Agentic Neural Architecture Search
Abstract
Neural architecture search (NAS) methods have grown increasingly efficient, yet they remain bounded by manually engineered search spaces that require substantial domain expertise and must be rebuilt for every new task.
Large language models (LLMs) can generate architectures in an open-ended space, but how to optimally divide the labor between LLM-driven design and NAS-driven search remains unexplored.
We propose a mechanism that bridges these two paradigms: an LLM produces a high-quality seed architecture, then decomposes it into a "slotted architecture", a scaffold with named, interchangeable module slots that automatically defines a bounded, task-specific search space for conventional NAS to explore, without manual engineering.
We instantiate this mechanism in AgentNAS, a modular three-phase pipeline in which each component's contribution can be measured independently.
On 17 tasks spanning classification, dense regression, segmentation, and multi-label tagging across diverse modalities (NAS-Bench-360 and Unseen NAS), AgentNAS establishes a new state of the art on 11 tasks, outperforming published baselines including task-specific expert designs.
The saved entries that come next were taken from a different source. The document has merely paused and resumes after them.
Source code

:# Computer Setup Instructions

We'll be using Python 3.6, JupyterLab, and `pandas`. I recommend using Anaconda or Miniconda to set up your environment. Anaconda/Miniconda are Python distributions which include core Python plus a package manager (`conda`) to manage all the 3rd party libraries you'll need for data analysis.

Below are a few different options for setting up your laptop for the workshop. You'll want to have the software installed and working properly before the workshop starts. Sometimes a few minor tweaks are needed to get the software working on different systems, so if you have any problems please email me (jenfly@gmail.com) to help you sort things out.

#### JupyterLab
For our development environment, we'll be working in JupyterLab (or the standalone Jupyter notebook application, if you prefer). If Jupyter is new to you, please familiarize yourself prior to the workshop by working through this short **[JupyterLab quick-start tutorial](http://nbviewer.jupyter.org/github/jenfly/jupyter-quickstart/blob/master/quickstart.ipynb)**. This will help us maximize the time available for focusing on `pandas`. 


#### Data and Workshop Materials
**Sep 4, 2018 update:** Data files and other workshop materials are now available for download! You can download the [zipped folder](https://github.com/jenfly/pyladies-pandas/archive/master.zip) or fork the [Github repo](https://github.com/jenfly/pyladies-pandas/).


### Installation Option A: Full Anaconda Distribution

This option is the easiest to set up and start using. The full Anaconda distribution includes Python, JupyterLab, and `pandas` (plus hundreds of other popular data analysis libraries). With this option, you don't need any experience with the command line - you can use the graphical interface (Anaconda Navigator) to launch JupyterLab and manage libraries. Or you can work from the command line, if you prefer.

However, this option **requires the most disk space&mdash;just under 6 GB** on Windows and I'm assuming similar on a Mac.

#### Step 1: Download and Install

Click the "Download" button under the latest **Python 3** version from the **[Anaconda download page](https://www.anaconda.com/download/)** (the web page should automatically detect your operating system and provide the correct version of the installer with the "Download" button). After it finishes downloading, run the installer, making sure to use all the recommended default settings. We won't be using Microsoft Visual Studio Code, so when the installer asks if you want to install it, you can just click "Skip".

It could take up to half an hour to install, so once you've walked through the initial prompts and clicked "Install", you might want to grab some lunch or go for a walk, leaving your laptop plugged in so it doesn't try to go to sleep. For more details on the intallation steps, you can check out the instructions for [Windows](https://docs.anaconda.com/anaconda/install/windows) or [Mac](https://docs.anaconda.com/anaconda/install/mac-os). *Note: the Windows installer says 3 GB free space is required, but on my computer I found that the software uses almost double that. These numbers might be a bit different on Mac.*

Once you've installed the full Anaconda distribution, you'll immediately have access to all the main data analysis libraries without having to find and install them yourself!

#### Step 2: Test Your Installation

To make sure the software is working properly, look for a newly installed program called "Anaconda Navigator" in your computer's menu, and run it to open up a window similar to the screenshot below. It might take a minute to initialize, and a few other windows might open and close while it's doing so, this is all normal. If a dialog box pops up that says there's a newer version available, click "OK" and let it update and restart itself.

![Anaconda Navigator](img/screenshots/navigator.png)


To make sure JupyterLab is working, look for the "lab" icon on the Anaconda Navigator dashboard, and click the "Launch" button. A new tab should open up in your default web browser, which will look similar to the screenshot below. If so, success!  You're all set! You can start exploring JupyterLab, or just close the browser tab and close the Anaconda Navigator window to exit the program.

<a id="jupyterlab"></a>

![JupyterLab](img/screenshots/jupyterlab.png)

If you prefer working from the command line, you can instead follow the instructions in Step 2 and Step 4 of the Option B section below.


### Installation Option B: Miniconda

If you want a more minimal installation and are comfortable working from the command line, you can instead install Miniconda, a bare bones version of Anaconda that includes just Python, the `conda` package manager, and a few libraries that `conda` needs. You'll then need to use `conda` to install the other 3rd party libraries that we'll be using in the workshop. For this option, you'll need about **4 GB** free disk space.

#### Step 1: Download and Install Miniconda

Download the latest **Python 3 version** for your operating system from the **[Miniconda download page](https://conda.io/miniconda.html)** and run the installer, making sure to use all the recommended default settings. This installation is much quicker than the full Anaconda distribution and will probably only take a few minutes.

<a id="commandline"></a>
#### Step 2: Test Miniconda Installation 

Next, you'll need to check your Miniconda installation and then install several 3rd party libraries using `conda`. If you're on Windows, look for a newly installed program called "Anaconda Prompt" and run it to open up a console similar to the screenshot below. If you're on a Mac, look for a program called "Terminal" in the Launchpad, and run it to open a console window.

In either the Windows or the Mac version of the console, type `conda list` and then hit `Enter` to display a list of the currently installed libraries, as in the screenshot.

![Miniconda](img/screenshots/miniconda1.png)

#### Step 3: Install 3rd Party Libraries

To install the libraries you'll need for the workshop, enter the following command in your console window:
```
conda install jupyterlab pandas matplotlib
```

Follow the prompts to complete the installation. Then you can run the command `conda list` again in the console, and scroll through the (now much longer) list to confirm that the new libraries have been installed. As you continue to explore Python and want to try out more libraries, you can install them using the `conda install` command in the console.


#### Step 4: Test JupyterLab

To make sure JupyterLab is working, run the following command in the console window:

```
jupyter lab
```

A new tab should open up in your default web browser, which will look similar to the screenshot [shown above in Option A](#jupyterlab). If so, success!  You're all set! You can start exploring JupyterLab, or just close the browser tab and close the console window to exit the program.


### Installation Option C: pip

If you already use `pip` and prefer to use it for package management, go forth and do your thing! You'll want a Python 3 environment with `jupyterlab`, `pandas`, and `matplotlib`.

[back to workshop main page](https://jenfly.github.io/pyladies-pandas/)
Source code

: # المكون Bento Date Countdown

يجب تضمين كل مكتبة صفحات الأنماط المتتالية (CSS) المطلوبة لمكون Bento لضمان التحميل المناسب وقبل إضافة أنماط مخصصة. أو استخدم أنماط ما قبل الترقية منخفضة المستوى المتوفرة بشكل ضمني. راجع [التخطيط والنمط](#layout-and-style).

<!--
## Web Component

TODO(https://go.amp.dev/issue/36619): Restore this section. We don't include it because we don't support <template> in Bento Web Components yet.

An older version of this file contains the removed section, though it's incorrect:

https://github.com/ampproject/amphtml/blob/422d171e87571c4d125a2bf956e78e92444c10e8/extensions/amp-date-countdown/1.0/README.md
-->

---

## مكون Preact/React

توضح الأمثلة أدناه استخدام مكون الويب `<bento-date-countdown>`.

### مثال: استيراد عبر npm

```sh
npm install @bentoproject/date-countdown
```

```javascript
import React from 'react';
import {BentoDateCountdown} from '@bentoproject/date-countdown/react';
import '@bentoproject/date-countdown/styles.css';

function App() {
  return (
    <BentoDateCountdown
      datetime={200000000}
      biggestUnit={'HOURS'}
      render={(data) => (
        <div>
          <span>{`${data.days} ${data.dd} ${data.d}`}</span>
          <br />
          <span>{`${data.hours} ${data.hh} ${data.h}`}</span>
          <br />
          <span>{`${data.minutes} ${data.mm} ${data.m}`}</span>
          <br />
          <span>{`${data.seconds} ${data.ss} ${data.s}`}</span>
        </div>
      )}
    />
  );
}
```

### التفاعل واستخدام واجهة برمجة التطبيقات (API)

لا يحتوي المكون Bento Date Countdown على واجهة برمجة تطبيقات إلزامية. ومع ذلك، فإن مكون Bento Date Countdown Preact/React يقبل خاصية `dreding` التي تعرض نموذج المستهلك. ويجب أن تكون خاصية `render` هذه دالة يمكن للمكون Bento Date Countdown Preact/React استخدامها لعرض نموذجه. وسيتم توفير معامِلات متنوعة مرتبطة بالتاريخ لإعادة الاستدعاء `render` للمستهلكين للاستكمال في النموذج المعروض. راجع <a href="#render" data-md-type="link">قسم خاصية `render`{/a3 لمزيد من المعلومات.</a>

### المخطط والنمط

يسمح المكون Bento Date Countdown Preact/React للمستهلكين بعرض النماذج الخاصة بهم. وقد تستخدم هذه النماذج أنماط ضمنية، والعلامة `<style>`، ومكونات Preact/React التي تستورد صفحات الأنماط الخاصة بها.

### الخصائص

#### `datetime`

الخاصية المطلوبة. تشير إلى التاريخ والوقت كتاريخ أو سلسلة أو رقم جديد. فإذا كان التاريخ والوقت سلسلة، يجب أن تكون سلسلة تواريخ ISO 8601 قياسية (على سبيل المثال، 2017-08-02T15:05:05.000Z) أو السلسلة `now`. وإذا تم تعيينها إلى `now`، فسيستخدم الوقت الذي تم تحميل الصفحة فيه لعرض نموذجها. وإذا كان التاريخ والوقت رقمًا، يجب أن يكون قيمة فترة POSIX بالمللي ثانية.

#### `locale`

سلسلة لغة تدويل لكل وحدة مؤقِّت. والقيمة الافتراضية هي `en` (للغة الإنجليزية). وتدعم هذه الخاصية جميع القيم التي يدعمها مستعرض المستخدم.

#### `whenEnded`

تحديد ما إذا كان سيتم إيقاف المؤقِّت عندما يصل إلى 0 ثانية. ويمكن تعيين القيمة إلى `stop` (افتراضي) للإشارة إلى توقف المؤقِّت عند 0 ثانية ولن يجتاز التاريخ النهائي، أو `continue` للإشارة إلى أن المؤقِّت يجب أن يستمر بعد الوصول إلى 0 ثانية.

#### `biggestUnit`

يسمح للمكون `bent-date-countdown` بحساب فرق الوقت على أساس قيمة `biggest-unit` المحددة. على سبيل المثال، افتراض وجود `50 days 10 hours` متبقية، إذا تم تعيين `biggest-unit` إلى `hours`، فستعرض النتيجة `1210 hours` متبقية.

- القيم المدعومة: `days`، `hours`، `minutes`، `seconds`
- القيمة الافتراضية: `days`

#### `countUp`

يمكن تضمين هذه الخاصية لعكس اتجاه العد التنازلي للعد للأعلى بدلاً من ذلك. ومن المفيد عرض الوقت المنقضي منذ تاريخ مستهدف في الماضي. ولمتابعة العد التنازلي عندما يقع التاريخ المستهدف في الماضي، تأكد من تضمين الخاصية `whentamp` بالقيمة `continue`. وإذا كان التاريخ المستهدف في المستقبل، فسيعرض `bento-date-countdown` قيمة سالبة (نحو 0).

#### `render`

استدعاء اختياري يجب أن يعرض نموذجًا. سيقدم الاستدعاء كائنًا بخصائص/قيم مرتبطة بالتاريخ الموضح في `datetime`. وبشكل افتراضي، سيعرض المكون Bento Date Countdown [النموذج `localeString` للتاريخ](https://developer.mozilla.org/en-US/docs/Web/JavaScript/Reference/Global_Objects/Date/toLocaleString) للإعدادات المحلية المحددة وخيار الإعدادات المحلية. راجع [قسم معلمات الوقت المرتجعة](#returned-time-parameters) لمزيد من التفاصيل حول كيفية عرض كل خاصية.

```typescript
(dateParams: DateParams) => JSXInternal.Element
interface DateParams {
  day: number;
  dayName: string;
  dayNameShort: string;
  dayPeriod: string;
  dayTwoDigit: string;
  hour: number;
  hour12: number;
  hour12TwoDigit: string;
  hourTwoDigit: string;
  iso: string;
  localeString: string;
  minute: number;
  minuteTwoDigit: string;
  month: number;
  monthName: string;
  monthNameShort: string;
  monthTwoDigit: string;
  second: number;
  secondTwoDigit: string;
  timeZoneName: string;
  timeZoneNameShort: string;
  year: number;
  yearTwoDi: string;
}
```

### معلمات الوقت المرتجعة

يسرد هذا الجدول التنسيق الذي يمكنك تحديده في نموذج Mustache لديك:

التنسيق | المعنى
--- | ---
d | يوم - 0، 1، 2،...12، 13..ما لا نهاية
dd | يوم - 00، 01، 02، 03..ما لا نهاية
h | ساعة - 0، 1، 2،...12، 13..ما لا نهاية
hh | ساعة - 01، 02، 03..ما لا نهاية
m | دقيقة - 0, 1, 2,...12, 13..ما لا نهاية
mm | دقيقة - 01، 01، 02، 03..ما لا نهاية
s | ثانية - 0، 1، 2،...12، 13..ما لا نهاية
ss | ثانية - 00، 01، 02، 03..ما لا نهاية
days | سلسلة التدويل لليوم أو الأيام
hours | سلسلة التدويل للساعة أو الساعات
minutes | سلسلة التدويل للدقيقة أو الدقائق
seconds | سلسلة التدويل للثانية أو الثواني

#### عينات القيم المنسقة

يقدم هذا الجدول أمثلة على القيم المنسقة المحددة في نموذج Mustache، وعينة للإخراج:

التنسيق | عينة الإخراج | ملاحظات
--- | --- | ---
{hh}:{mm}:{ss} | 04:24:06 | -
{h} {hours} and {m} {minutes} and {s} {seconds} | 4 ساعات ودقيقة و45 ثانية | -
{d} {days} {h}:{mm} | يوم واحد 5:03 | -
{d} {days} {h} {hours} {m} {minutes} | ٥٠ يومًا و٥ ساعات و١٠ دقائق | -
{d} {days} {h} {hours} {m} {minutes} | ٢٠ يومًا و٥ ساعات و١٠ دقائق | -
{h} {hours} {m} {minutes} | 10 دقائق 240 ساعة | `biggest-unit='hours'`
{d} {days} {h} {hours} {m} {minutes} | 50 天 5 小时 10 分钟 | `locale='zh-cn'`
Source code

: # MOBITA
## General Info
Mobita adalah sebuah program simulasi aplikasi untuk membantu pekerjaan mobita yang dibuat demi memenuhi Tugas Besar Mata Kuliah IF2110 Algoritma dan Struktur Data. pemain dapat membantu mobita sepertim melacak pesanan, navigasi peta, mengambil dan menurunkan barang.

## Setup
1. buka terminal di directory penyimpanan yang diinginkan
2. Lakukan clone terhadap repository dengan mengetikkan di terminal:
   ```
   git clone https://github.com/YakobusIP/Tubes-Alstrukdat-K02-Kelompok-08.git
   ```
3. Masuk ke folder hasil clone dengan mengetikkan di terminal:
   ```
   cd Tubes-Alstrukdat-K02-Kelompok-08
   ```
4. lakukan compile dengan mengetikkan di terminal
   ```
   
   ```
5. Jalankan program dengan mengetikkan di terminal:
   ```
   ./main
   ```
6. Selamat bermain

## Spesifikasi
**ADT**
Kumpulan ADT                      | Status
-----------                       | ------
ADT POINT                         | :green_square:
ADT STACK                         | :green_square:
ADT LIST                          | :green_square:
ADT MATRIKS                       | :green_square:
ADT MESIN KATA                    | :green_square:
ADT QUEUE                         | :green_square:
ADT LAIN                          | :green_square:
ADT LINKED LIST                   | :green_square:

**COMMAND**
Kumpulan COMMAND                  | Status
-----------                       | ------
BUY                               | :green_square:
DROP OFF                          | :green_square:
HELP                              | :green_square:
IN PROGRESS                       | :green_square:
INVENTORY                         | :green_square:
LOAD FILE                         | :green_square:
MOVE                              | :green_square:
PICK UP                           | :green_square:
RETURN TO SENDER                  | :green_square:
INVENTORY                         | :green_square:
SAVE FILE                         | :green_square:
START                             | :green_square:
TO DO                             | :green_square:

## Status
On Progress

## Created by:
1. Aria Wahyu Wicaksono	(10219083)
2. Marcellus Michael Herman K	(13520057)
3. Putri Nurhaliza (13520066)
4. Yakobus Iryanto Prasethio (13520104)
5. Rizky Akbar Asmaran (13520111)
Ablation studies show that the two search mechanisms are broadly complementary: the LLM-generated seed already surpasses published baselines on the majority of tasks, and NAS delivers additional gains in most cases through combinatorial recombination across slots, a mode of search that independent LLM samples cannot replicate.
These patterns hold across three LLMs of different capability levels, confirming that the division of labor is robust.
Our code is available at this https URL.